_WHAT IS BEING ASKED_:
Find every line with the string "local" in the material below and copy it.

_MATERIAL FOR THIS EXERCISE_:
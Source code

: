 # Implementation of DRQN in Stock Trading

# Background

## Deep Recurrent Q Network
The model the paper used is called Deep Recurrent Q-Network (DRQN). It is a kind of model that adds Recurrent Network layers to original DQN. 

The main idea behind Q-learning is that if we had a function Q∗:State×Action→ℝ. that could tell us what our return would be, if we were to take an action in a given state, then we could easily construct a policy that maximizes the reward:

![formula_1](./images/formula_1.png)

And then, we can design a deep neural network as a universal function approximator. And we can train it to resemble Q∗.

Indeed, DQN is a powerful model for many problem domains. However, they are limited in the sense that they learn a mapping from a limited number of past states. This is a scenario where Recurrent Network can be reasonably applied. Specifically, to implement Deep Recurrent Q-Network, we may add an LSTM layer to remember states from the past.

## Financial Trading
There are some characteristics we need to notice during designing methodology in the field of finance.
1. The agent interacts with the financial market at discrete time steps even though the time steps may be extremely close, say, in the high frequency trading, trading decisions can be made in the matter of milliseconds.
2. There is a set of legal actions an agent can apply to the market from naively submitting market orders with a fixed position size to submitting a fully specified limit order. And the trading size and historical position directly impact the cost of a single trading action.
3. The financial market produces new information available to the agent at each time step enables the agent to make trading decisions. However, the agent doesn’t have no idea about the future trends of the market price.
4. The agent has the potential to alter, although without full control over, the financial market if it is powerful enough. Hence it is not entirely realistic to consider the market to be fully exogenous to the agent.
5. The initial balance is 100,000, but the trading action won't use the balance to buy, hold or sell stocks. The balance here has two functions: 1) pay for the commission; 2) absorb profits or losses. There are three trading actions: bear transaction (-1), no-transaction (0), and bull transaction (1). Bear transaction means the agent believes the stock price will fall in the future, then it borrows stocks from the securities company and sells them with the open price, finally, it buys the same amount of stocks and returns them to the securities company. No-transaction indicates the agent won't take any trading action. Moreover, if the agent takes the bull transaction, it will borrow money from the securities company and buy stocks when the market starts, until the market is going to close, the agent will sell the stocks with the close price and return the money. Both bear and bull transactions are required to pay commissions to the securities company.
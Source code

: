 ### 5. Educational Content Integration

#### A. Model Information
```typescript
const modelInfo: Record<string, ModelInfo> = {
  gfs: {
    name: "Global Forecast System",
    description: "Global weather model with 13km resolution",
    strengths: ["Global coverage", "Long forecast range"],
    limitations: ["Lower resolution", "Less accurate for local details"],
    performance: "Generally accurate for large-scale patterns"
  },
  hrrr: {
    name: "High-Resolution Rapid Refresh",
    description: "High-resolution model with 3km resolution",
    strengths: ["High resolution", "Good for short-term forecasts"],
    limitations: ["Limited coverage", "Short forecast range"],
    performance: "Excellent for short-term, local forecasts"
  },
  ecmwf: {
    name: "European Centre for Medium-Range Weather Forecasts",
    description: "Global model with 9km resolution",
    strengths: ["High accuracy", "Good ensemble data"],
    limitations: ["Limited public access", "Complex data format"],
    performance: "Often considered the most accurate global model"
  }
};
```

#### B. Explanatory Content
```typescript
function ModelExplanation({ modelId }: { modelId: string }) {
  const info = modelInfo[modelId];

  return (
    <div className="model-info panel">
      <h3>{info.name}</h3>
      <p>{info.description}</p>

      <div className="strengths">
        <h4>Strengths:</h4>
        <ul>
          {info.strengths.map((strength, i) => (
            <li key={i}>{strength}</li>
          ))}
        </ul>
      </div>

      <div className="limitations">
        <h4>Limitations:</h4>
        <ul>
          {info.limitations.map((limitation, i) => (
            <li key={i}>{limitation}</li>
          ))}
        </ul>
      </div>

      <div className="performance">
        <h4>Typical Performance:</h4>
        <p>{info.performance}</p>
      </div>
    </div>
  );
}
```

_ANSWER TO THIS EXERCISE_:
    limitations: ["Lower resolution", "Less accurate for local details"],
    performance: "Excellent for short-term, local forecasts"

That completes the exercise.